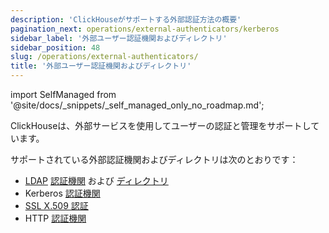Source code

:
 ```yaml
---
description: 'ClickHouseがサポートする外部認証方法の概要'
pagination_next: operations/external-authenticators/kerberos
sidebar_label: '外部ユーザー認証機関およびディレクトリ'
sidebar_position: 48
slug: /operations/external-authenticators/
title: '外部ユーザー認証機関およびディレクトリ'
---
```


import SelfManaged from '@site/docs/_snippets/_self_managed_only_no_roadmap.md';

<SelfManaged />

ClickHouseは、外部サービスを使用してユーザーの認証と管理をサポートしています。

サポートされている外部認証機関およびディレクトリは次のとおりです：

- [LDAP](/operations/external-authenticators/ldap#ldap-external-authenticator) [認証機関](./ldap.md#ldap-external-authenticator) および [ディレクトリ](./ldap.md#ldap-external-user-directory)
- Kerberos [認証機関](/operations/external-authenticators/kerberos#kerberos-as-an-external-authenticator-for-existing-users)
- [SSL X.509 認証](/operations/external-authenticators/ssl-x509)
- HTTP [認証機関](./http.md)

* _TASK ITEM_
Word for word, please return the lines from the one containing "import SelfManaged from" through the end of the listing, both ends included, and nothing else.

* _WRITTEN ANSWER_
import SelfManaged from '@site/docs/_snippets/_self_managed_only_no_roadmap.md';

<SelfManaged />

ClickHouseは、外部サービスを使用してユーザーの認証と管理をサポートしています。

サポートされている外部認証機関およびディレクトリは次のとおりです：

- [LDAP](/operations/external-authenticators/ldap#ldap-external-authenticator) [認証機関](./ldap.md#ldap-external-authenticator) および [ディレクトリ](./ldap.md#ldap-external-user-directory)
- Kerberos [認証機関](/operations/external-authenticators/kerberos#kerberos-as-an-external-authenticator-for-existing-users)
- [SSL X.509 認証](/operations/external-authenticators/ssl-x509)
- HTTP [認証機関](./http.md)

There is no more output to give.